Maybe I was too young – just 11 years old – or not yet hooked on chess enough to visit the candidates tournament that was held in 1956 in Amsterdam, but I must have read newspaper reports and somewhat later I read the tournament book by Euwe and Mühring (Das Kandidatenturnier für die Weltmeisterschaft 1956), which made me a fan of Tigran Petrosian.
How well he had played and how unlucky he had been during the first five rounds. In round two, in a totally winning position against Bronstein, he didn’t notice that his queen had been attacked and just left it en prise. In the next round, he missed an easy win against Smyslov, the same happened against Spassky in round four, and in round five against Panno he overlooked the possibility to win a pawn.

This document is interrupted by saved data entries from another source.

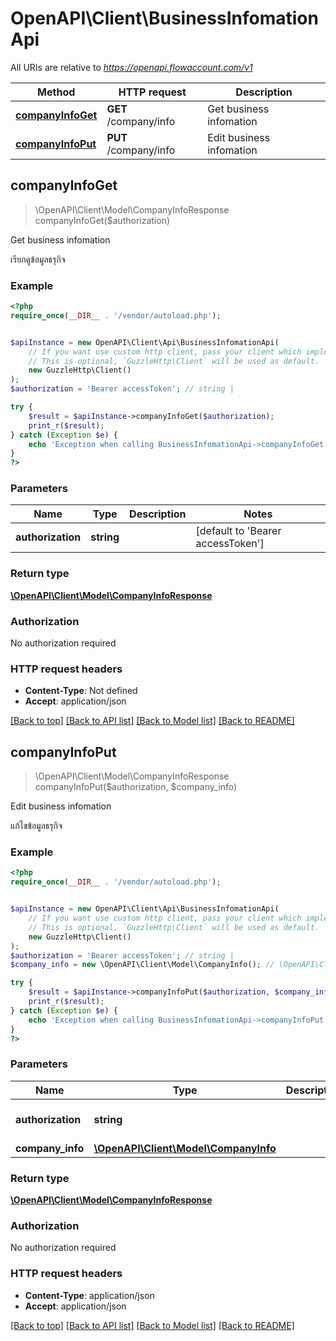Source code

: # OpenAPI\Client\BusinessInfomationApi

All URIs are relative to *https://openapi.flowaccount.com/v1*

Method | HTTP request | Description
------------- | ------------- | -------------
[**companyInfoGet**](BusinessInfomationApi.md#companyInfoGet) | **GET** /company/info | Get business infomation
[**companyInfoPut**](BusinessInfomationApi.md#companyInfoPut) | **PUT** /company/info | Edit business infomation



## companyInfoGet

> \OpenAPI\Client\Model\CompanyInfoResponse companyInfoGet($authorization)

Get business infomation

เรียกดูข้อมูลธรุกิจ

### Example

```php
<?php
require_once(__DIR__ . '/vendor/autoload.php');


$apiInstance = new OpenAPI\Client\Api\BusinessInfomationApi(
    // If you want use custom http client, pass your client which implements `GuzzleHttp\ClientInterface`.
    // This is optional, `GuzzleHttp\Client` will be used as default.
    new GuzzleHttp\Client()
);
$authorization = 'Bearer accessToken'; // string | 

try {
    $result = $apiInstance->companyInfoGet($authorization);
    print_r($result);
} catch (Exception $e) {
    echo 'Exception when calling BusinessInfomationApi->companyInfoGet: ', $e->getMessage(), PHP_EOL;
}
?>
```

### Parameters


Name | Type | Description  | Notes
------------- | ------------- | ------------- | -------------
 **authorization** | **string**|  | [default to &#39;Bearer accessToken&#39;]

### Return type

[**\OpenAPI\Client\Model\CompanyInfoResponse**](../Model/CompanyInfoResponse.md)

### Authorization

No authorization required

### HTTP request headers

- **Content-Type**: Not defined
- **Accept**: application/json

[[Back to top]](#) [[Back to API list]](../../README.md#documentation-for-api-endpoints)
[[Back to Model list]](../../README.md#documentation-for-models)
[[Back to README]](../../README.md)


## companyInfoPut

> \OpenAPI\Client\Model\CompanyInfoResponse companyInfoPut($authorization, $company_info)

Edit business infomation

แก้ไขข้อมูลธรุกิจ

### Example

```php
<?php
require_once(__DIR__ . '/vendor/autoload.php');


$apiInstance = new OpenAPI\Client\Api\BusinessInfomationApi(
    // If you want use custom http client, pass your client which implements `GuzzleHttp\ClientInterface`.
    // This is optional, `GuzzleHttp\Client` will be used as default.
    new GuzzleHttp\Client()
);
$authorization = 'Bearer accessToken'; // string | 
$company_info = new \OpenAPI\Client\Model\CompanyInfo(); // \OpenAPI\Client\Model\CompanyInfo | 

try {
    $result = $apiInstance->companyInfoPut($authorization, $company_info);
    print_r($result);
} catch (Exception $e) {
    echo 'Exception when calling BusinessInfomationApi->companyInfoPut: ', $e->getMessage(), PHP_EOL;
}
?>
```

### Parameters


Name | Type | Description  | Notes
------------- | ------------- | ------------- | -------------
 **authorization** | **string**|  | [default to &#39;Bearer accessToken&#39;]
 **company_info** | [**\OpenAPI\Client\Model\CompanyInfo**](../Model/CompanyInfo.md)|  |

### Return type

[**\OpenAPI\Client\Model\CompanyInfoResponse**](../Model/CompanyInfoResponse.md)

### Authorization

No authorization required

### HTTP request headers

- **Content-Type**: application/json
- **Accept**: application/json

[[Back to top]](#) [[Back to API list]](../../README.md#documentation-for-api-endpoints)
[[Back to Model list]](../../README.md#documentation-for-models)
[[Back to README]](../../README.md)

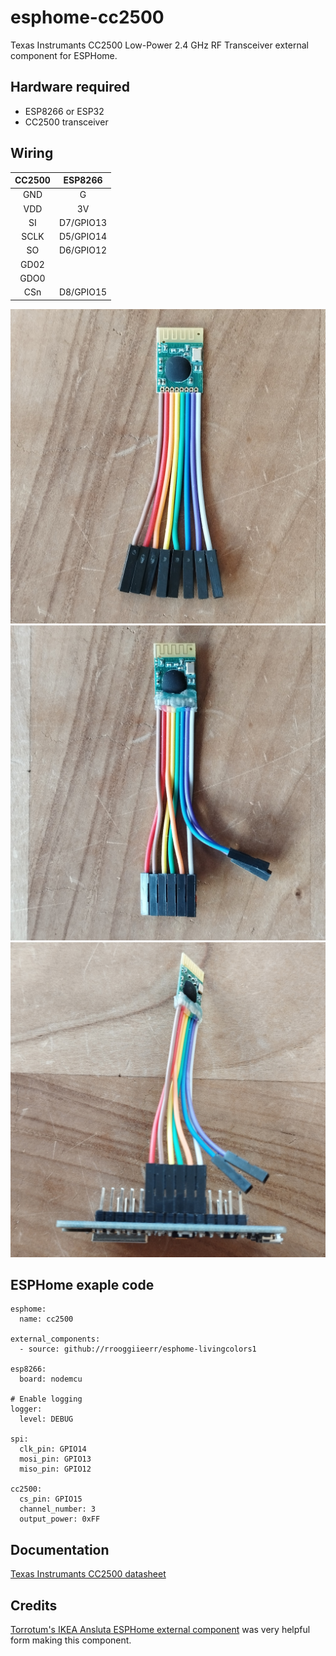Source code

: # esphome-cc2500
Texas Instrumants CC2500 Low-Power 2.4 GHz RF Transceiver external component for ESPHome.

## Hardware required
- ESP8266 or ESP32
- CC2500 transceiver

## Wiring ##

|CC2500| ESP8266 |
|:----:|:-------:|
| GND  |    G    |
| VDD  |   3V    |
|  SI  |D7/GPIO13|
| SCLK |D5/GPIO14|
|  SO  |D6/GPIO12|
| GD02 |         |
| GDO0 |         |
| CSn  |D8/GPIO15|

![](wiring1.jpg)
![](wiring2.jpg)
![](wiring3.jpg)
## ESPHome exaple code
```
esphome:
  name: cc2500

external_components:
  - source: github://rrooggiieerr/esphome-livingcolors1

esp8266:
  board: nodemcu

# Enable logging
logger:
  level: DEBUG

spi:
  clk_pin: GPIO14
  mosi_pin: GPIO13
  miso_pin: GPIO12

cc2500:
  cs_pin: GPIO15
  channel_number: 3
  output_power: 0xFF

```

## Documentation
[Texas Instrumants CC2500 datasheet](https://www.ti.com/lit/ds/symlink/cc2500.pdf)

## Credits
[Torrotum's IKEA Ansluta ESPHome external component](https://github.com/torrottum/ikea-ansluta-esphome) was very helpful form making this component.
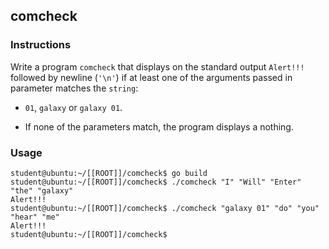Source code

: ## comcheck

### Instructions

Write a program `comcheck` that displays on the standard output `Alert!!!` followed by newline (`'\n'`) if at least one of the arguments passed in parameter matches the `string`:

- `01`, `galaxy` or `galaxy 01`.

- If none of the parameters match, the program displays a nothing.

### Usage

```console
student@ubuntu:~/[[ROOT]]/comcheck$ go build
student@ubuntu:~/[[ROOT]]/comcheck$ ./comcheck "I" "Will" "Enter" "the" "galaxy"
Alert!!!
student@ubuntu:~/[[ROOT]]/comcheck$ ./comcheck "galaxy 01" "do" "you" "hear" "me"
Alert!!!
student@ubuntu:~/[[ROOT]]/comcheck$
```
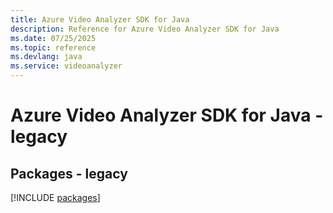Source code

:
 ```yaml
---
title: Azure Video Analyzer SDK for Java
description: Reference for Azure Video Analyzer SDK for Java
ms.date: 07/25/2025
ms.topic: reference
ms.devlang: java
ms.service: videoanalyzer
---
```

# Azure Video Analyzer SDK for Java - legacy
## Packages - legacy
[!INCLUDE [packages](video-analyzer-index.md)]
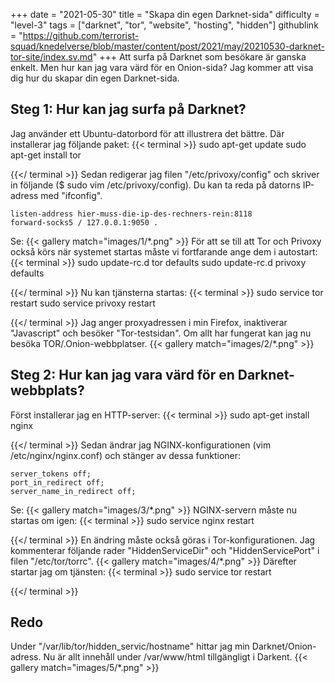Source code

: +++
date = "2021-05-30"
title = "Skapa din egen Darknet-sida"
difficulty = "level-3"
tags = ["darknet", "tor", "website", "hosting", "hidden"]
githublink = "https://github.com/terrorist-squad/knedelverse/blob/master/content/post/2021/may/20210530-darknet-tor-site/index.sv.md"
+++
Att surfa på Darknet som besökare är ganska enkelt. Men hur kan jag vara värd för en Onion-sida? Jag kommer att visa dig hur du skapar din egen Darknet-sida.
## Steg 1: Hur kan jag surfa på Darknet?
Jag använder ett Ubuntu-datorbord för att illustrera det bättre. Där installerar jag följande paket:
{{< terminal >}}
sudo apt-get update
sudo apt-get install tor 

{{</ terminal >}}
Sedan redigerar jag filen "/etc/privoxy/config" och skriver in följande ($ sudo vim /etc/privoxy/config). Du kan ta reda på datorns IP-adress med "ifconfig".
```
listen-address hier-muss-die-ip-des-rechners-rein:8118
forward-socks5 / 127.0.0.1:9050 .

```
Se:
{{< gallery match="images/1/*.png" >}}
För att se till att Tor och Privoxy också körs när systemet startas måste vi fortfarande ange dem i autostart:
{{< terminal >}}
sudo update-rc.d tor defaults
sudo update-rc.d privoxy defaults

{{</ terminal >}}
Nu kan tjänsterna startas:
{{< terminal >}}
sudo service tor restart
sudo service privoxy restart

{{</ terminal >}}
Jag anger proxyadressen i min Firefox, inaktiverar "Javascript" och besöker "Tor-testsidan". Om allt har fungerat kan jag nu besöka TOR/.Onion-webbplatser.
{{< gallery match="images/2/*.png" >}}

## Steg 2: Hur kan jag vara värd för en Darknet-webbplats?
Först installerar jag en HTTP-server:
{{< terminal >}}
sudo apt-get install nginx

{{</ terminal >}}
Sedan ändrar jag NGINX-konfigurationen (vim /etc/nginx/nginx.conf) och stänger av dessa funktioner:
```
server_tokens off;
port_in_redirect off;
server_name_in_redirect off;

```
Se:
{{< gallery match="images/3/*.png" >}}
NGINX-servern måste nu startas om igen:
{{< terminal >}}
sudo service nginx restart

{{</ terminal >}}
En ändring måste också göras i Tor-konfigurationen. Jag kommenterar följande rader "HiddenServiceDir" och "HiddenServicePort" i filen "/etc/tor/torrc".
{{< gallery match="images/4/*.png" >}}
Därefter startar jag om tjänsten:
{{< terminal >}}
sudo service tor restart

{{</ terminal >}}

## Redo
Under "/var/lib/tor/hidden_servic/hostname" hittar jag min Darknet/Onion-adress. Nu är allt innehåll under /var/www/html tillgängligt i Darkent.
{{< gallery match="images/5/*.png" >}}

He had squandered 2½ points in these first 5 rounds, showing great strategy on the way. At the end of the tournament he had scored 9½ points in 18 games, which gave him a shared third place behind Smyslov and Keres.
I was most impressed by his game against Spassky. Gaining space on the queenside in a flank opening, then attacking Black’s stronghold on e5 from left and right, forcing Black to move his pawn to e4, and finally breaking up Black’s pawn chain with a well-timed g3-g4. I found it a beautiful strategy which I have tried to emulate in my own games many times.
The general and justified praise for Petrosian as a defender – “He could spot a threat three rounds in advance” – may have obscured the many other things he was capable of.
In the first half of November, the Petrosian Memorial, won by Alexander Grischuk, was played in Moscow. The sponsor was Tashir, a group of Armenian business enterprises, and the president of the organizing committee was the Armenian president Serzh Sarkisian, who is also the president of the Armenian Chess Federation.
It was announced that the Tahir Group would publish a new edition of a collection of articles and TV-lectures by Petrosian which was originally published in Russian with the simple title Shakhmatny Lektsi (Chess Lessons). There is an English edition from 1990, Petrosian’s Legacy.
It is a very interesting book. Browsing through it recently, I found a brief appearance of a young candidate master, Volodya Chuchelov, who nowadays is well-known as coach of Fabiano Caruana and former coach of Anish Giri and many other strong players.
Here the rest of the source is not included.